Впервые мы встречаем очень краткие «посольские вести» гонца дьяка Ивана Курицына 1524 г., правда, не выделенные отдельным списком, но продолжающие список посольских дел [8, с. 691]. Впервые в упорядоченном виде список вестей содержит посольство бояр Василия Морозова, Семена Воронцова и дьяка Постника Губина 1542 г. [8, с. 200-203]. Сформулированные наказы о сборе вестей фиксируются в посольских книгах по связям с Великим княжеством Литовским (далее - ВКЛ) с 1505 г. [8, с. 473], значит, были и списки вестей, но в составленные книги они не попали. По всей видимости, заносить их сочли ненужным, как и во многих других случаях. Заметим, что списки вестей
в посольских книгах по связям с Крымом встречаются значительно раньше - с 1491 г. [9, с. 111-114]. Именно списки дел содержат наибольший объем информации, используемой мной. Списки посольских вестей включали разведывательную информацию и, не имея еще той привязанности к обычаю, нашли позднее отражение в книгах. Информация последних чаще всего касалась сношений польско-литовского короля с иными государями, поэтому привлекается мной несколько реже. Тем не менее они презентуют место короля в иерархии государей, нередко они также содержат известия о внутриполитических событиях [10, с. 800-803; 11, с. 543 об. - 543 а], как и списки посольских дел также иногда содержат сведения о внешних связях.
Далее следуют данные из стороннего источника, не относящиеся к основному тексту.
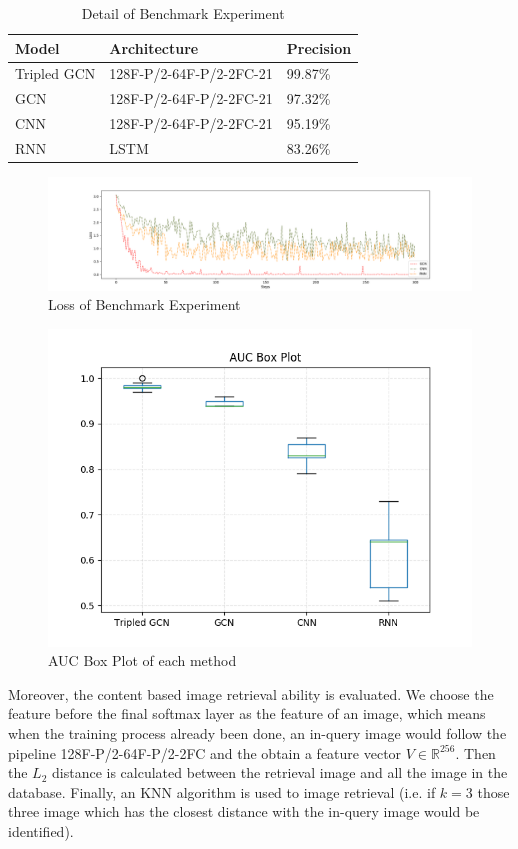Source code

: \documentclass[11pt]{article}
\begin{document}
\begin{table}[!t]  \caption{Detail of Benchmark Experiment}
\centering
\label{location}
\begin{tabular}{lll}  
\toprule   
Model & Architecture & Precision\\ 
\midrule   
Tripled GCN  &128F-P/2-64F-P/2-2FC-21&99.87\%\\
GCN  &128F-P/2-64F-P/2-2FC-21&97.32\%\\
CNN  &128F-P/2-64F-P/2-2FC-21&95.19\%\\
RNN &LSTM&83.26\%\\
\bottomrule  
\end{tabular}
\end{table}
\begin{figure}[H]
	\centering
	\includegraphics[width=5.2in]{Loss}
	\caption{Loss of Benchmark Experiment}
\end{figure}
\begin{figure}[H]
	\centering
	\includegraphics[width=5.2in]{box.png}
	\caption{AUC Box Plot of each method}
\end{figure}
Moreover, the content based image retrieval ability is evaluated. We choose the feature before the final softmax layer as the feature of an image, which means when the training process already been done, an in-query image would follow the pipeline 128F-P/2-64F-P/2-2FC and the obtain a feature vector $V\in\mathbb{R}^{256}$. Then the $L_2$ distance is calculated between the retrieval image and all the image in the database. Finally, an KNN algorithm is used to image retrieval (i.e. if $k=3$ those three image which has the closest distance with the in-query image would be identified).
\end{document}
Следует представить некоторые положения, относительно дискурсивного отображения польско-литовской монархии на страницах посольских вестей.
1. Представление об иерархии (местничестве), лежавшее в основе описания политической системы ВКЛ и Польши.
2. Неясные или новые формы политической жизни при трудности их занесения в привычные рамки политического мировоззрения московской монархии приковывали внимание вестей как ошибочные и разрушительные для порядка явления. Подобным образом произошло с взглядом на Люблинскую унию, правление короля Стефана Батория и его взаимоотношения с радными панами и шляхтой.
3. Сословная монархия Литвы и Польши как таковая в убедительном виде не нашла отражения в посольских списках, но на протяжении изучаемого периода непроизвольно возрос интерес к сейму. Причиной тому стало сначала бескоролевье, вынудившее русских посланников в отсутствие короля вращаться в кругах литовской и польской знати, но в еще большей мере правление Стефана Батория, при котором в Речи Посполитой утвердился на практике опыт частого созыва вального сейма. В оценке сейма, как совета и собрания (съезда) всей земли, его возросшие сила и возможности представляются наглядным маркером устройства Речи Посполитой. Анализ, исходя из источников, в данном случае фокусируется на разборе восприятия русскими послами следующих политических слоев «польско-литовской» монархии: король, старшая знать, младшая знать. В действительности она представляет лестницу не из трех ступеней, а из множества, где каждый занимает свое место. Цементирует представленную систему иерархия, выраженная в местничестве.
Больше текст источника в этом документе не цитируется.